Translators, like everyone else in the world, wish to be paid for their work in a timely manner. I understand this and, as such, our company has made the decision to pay our translators twice a month. We pay for all jobs from the 1-15th and then the 16th-31st. Same thing every month. I personally like to know when I am getting paid, I think that is fair and reasonable.
Two translation companies we are quite friendly with have different policies. One pays their translators every 8 weeks. They process pay every 2 months! Another company holds the first check from each one of their contractors, translators and interpreters, in a pool. Contractors are paid only their second check and every check after. They only receive their first check AFTER 6 months of work. These are just some of the ways translation companies combat the wait between when a customer is billed and when a customer pays: they pass the pain on to the translators.
G2Local has resolved not to work like the others but, most recently, our short pay turn around has landed us into trouble.
Just a few weeks ago we completed the translation of a large customer manual into Swedish. All was well, we sent the completed document back to the client and received a “thank you.” We paid the translator within the next pay period, which was, in this case, about 6 days.
Three days after paying the translation team, customer bounces back an email with about 11 questions regarding the translation. Customer was not questioning the quality of the translation; he simply wanted clarification on a few points. Apparently they had shown the manual to someone within the company who speaks Swedish, and they had a few questions. This back and forth happens often, it is to be expected in translation. Customers are often new to translation and they don’t understand what being a professional is. We patiently answer their questions and clarify until the customer is satisfied.
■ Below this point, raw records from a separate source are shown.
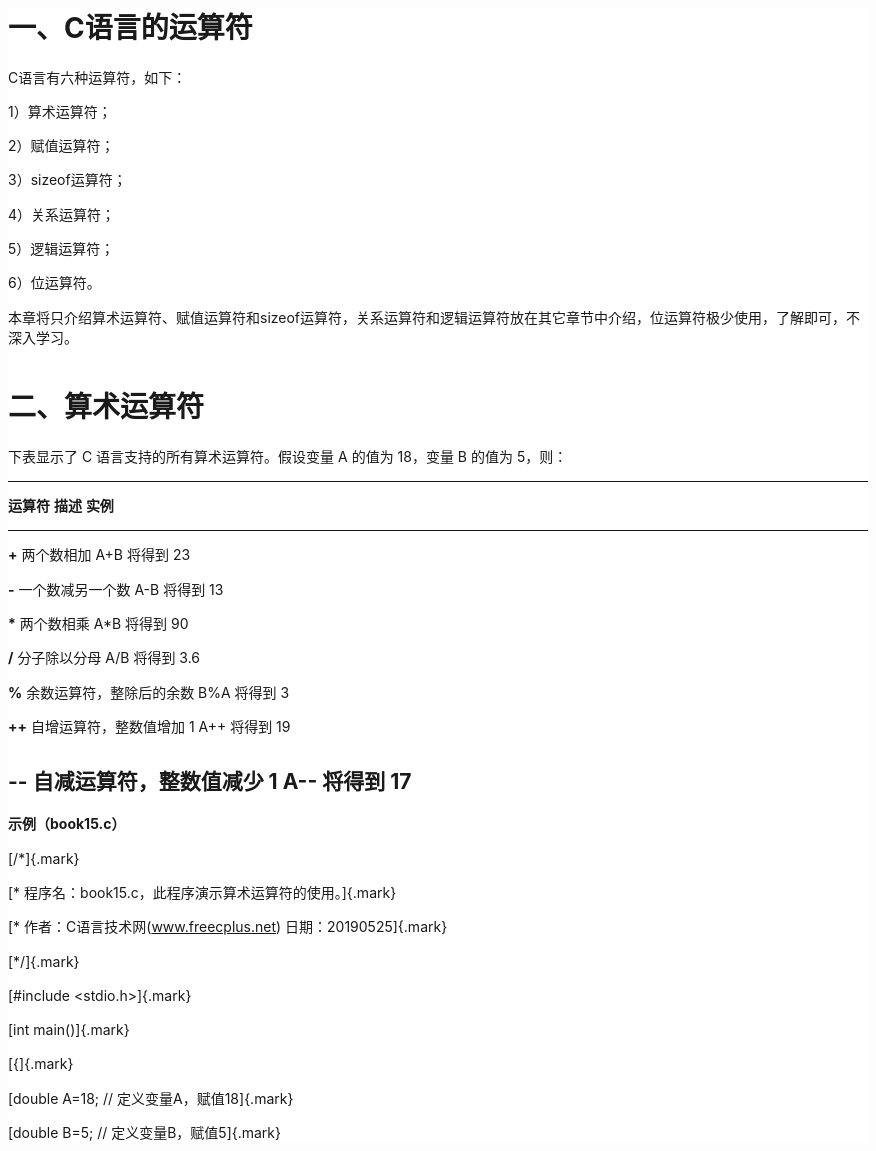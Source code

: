 # 一、C语言的运算符

C语言有六种运算符，如下：

1）算术运算符；

2）赋值运算符；

3）sizeof运算符；

4）关系运算符；

5）逻辑运算符；

6）位运算符。

本章将只介绍算术运算符、赋值运算符和sizeof运算符，关系运算符和逻辑运算符放在其它章节中介绍，位运算符极少使用，了解即可，不深入学习。

# 二、算术运算符

下表显示了 C 语言支持的所有算术运算符。假设变量 A 的值为
18，变量 B 的值为 5，则：

  ---------------------------------------------------------------------------
  **运算符**   **描述**                            **实例**
  ------------ ----------------------------------- --------------------------
  **+**        两个数相加                          A+B 将得到 23

  **-**        一个数减另一个数                    A-B 将得到 13

  **\***       两个数相乘                          A\*B 将得到 90

  **/**        分子除以分母                        A/B 将得到 3.6

  **%**        余数运算符，整除后的余数            B%A 将得到 3

  **++**       自增运算符，整数值增加 1            A++ 将得到 19

  **\--**      自减运算符，整数值减少 1            A\-- 将得到 17
  ---------------------------------------------------------------------------

**示例（book15.c）**

[/\*]{.mark}

[\* 程序名：book15.c，此程序演示算术运算符的使用。]{.mark}

[\* 作者：C语言技术网(www.freecplus.net) 日期：20190525]{.mark}

[\*/]{.mark}

[#include \<stdio.h\>]{.mark}

[int main()]{.mark}

[{]{.mark}

[double A=18; // 定义变量A，赋值18]{.mark}

[double B=5; // 定义变量B，赋值5]{.mark}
Translator flat out refused to answer the questions. He had already been paid, so why should he spend any more time on this project? He emailed us back and told us to tell the customer he was a professional and they wouldn’t question their attorney so why would they question him?
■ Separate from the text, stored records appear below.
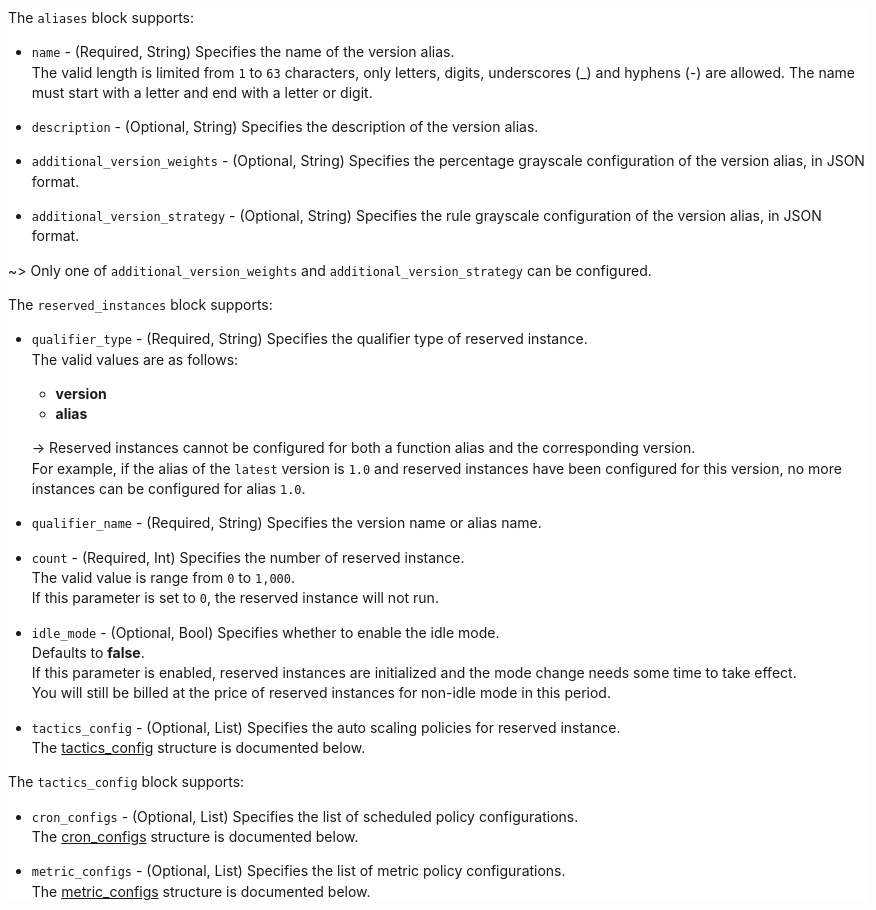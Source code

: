 <a name="function_versions_aliases"></a>
The `aliases` block supports:

* `name` - (Required, String) Specifies the name of the version alias.  
  The valid length is limited from `1` to `63` characters, only letters, digits, underscores (_) and hyphens (-) are
  allowed. The name must start with a letter and end with a letter or digit.

* `description` - (Optional, String) Specifies the description of the version alias.

* `additional_version_weights` - (Optional, String) Specifies the percentage grayscale configuration of the version
  alias, in JSON format.

* `additional_version_strategy` - (Optional, String) Specifies the rule grayscale configuration of the version
  alias, in JSON format.

~> Only one of `additional_version_weights` and `additional_version_strategy` can be configured.

<a name="function_reserved_instances"></a>
The `reserved_instances` block supports:

* `qualifier_type` - (Required, String) Specifies the qualifier type of reserved instance.  
  The valid values are as follows:
  + **version**
  + **alias**

  -> Reserved instances cannot be configured for both a function alias and the corresponding version.
     <br>For example, if the alias of the `latest` version is `1.0` and reserved instances have been configured for this
     version, no more instances can be configured for alias `1.0`.

* `qualifier_name` - (Required, String) Specifies the version name or alias name.

* `count` - (Required, Int) Specifies the number of reserved instance.  
  The valid value is range from `0` to `1,000`.  
  If this parameter is set to `0`, the reserved instance will not run.

* `idle_mode` - (Optional, Bool) Specifies whether to enable the idle mode.  
  Defaults to **false**.  
  If this parameter is enabled, reserved instances are initialized and the mode change needs some time to take effect.  
  You will still be billed at the price of reserved instances for non-idle mode in this period.

* `tactics_config` - (Optional, List) Specifies the auto scaling policies for reserved instance.  
  The [tactics_config](#function_reserved_instances_tactics_config) structure is documented below.

<a name="function_reserved_instances_tactics_config"></a>
The `tactics_config` block supports:

* `cron_configs` - (Optional, List) Specifies the list of scheduled policy configurations.  
  The [cron_configs](#function_reserved_instances_tactics_config_cron_configs) structure is documented below.

* `metric_configs` - (Optional, List) Specifies the list of metric policy configurations.  
  The [metric_configs](#function_reserved_instances_tactics_metric_configs) structure is documented below.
The next example that comes to mind was a marketing project we did a month and a half ago for a client. Our customer had some packaging they wanted translated into Chinese; the project was fairly straightforward and we completed it, paid for it, all was well. The project was medium volume, it was not the biggest project we have ever done but it also was not small.
About a month later the same client called us and asked if we would simply switch the mission statement that was stated on the bottom of the package translation to a more updated version of their mission statement. We are talking about switching one sentence for another, not a huge use of time. Had it been another language, we may have been able to do it in-house but, in this instance, we opted to send it back to the original translator.
Now, in this situation, we were indeed sending the translator a new translation, and we understand that no one works for free. Nevertheless, we were not pleased when the translator refused to make any discount to his minimum price. As a business, we simply switched the sentence out free of charge as a customer service bonus for our client. The translator was under no obligation to do the same but it made us think twice before we used that particular linguist’s services again. We do not feel that we as a company would or should continue to make updates endlessly for clients but how much could we realistically have charged our client for this request? Was it $50 worth of work for the translator to switch a sentence?
I feel that customers should have 7-10 days after a translation is completed to ask questions or make changes. This is fair and reasonable. I am not suggesting translators make changes to long completed documents. I also feel pretty good about our twice a month pay period, I think it is fair and reasonable. It is very difficult for a language services company to bill and pay each translation on a different schedule. We have to choose some kind of parameters, we choose twice a month.
Translators, just because you have been paid, please do not forget your customer service! We don’t want to “bother” you either but we do have customers on the other end that sometimes ask us questions about completed documents. They are usually short simple queries too, at least in my experience. Standoffs occur out of ego not out of principle at times.
Any feedback from translators or agencies out there? What pay practices bother you and what suggestions do you have for my company in regard to customer service?